Limitations & Future Work

  • Validated Only in Medicine: All experiments use MedQA and medical OOD cases; the authors acknowledge this as a methodological contribution rather than a fully deployable system. Effectiveness in other domains remains unverified.
  • Always-on Retrieval as an Upper Bound: Main results use the always-search config; retrieving at every step is significantly more costly than self-consistency. While a selective search Pareto front exists, its MedQA performance ceiling is lower than always-search.
  • Dependency on a Strong Teacher: Labels generated by Qwen3-235B limit the PRA's ceiling to the teacher's medical judgment quality; if the teacher is wrong, the PRA follows.
  • Beam Search as Single-chain Reasoning: PRA selects top-\(B\), but each trajectory remains a linear sequence without step-level backtracking or rewriting support; an early "mis-kill" by PRA could derail the entire beam.
  • Future Directions: (i) Expanding action space beyond binary {search, reward} to include "change retriever" or "backtrack to step k"; (ii) using RL to optimize final answer accuracy directly rather than binary labels; (iii) adding calibration to the reward agent so \(\hat r_t\) represents true posterior probability.
  • vs Med-PRM (Yun et al., 2025): Both are retrieval-augmented PRMs, but Med-PRM scores only after complete trajectory generation, whereas PRA scores every step and integrates into beam search to prune early errors.
  • vs Med-S3 (Jiang et al., 2025): Med-S3 jointly trains policy + reward for self-evolution without search; PRA keeps the policy frozen to allow independent reward evolution, suited for frequent backbone swaps.
  • vs RAG / RAG+SC: Traditional RAG injects documents into policy context, relying on the policy to "pick the relevant parts." PRA externalizes retrieval to the reward agent, keeping the policy's input identical to CoT, thus preserving its output distribution and preventing context bloat.
  • vs Mathematical PRMs (Lightman 2023, Wang 2023): Math step labels can be approximated by MC rollout, but medical "correctness" requires external evidence.
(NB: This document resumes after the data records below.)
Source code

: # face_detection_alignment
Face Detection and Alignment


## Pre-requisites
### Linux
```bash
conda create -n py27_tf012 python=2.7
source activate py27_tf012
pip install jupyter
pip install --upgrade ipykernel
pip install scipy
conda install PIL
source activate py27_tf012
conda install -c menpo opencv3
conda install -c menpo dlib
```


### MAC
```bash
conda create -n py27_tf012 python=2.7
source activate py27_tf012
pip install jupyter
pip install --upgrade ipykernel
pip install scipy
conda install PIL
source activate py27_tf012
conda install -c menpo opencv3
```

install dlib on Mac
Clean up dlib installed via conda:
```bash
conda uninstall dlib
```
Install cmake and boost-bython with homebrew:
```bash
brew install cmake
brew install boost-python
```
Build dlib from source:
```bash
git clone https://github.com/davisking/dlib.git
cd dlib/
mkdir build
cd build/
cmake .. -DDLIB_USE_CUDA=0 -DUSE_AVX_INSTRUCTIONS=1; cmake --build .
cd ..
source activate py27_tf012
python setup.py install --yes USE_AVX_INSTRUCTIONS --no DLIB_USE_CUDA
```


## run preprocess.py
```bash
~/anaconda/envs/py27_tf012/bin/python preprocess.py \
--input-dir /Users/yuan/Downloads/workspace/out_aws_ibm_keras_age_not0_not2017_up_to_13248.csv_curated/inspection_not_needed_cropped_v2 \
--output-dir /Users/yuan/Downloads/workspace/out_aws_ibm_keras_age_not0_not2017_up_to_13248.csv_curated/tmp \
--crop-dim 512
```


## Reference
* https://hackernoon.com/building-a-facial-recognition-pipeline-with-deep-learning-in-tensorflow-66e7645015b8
PRA's use of margin shift to learn when evidence is needed addresses a key challenge in migrating PRMs to knowledge-intensive domains.

Rating

  • Novelty: ⭐⭐⭐⭐ Reconstructing PRM as an agent with actions and using margin shift for automatic search labels is a meaningful paradigm shift, though beam search + PRM itself is not entirely new.
  • Experimental Thoroughness: ⭐⭐⭐⭐⭐ 7 benchmarks + 6 cross-backbone models (0.5B-8B) + multi-dimensional ablations (training/retrieval/timing) + Pareto analysis; a rare comprehensive study in the medical domain.
  • Writing Quality: ⭐⭐⭐⭐ The logical chain between motivation and method is clear; the Bayesian explanation for margin shift is slightly abrupt.
  • Value: ⭐⭐⭐⭐⭐ The "frozen policy + hot-swappable reward" paradigm is industry-friendly for medical LLM deployment, and 4B models breaking 80% on MedQA is a persuasive milestone.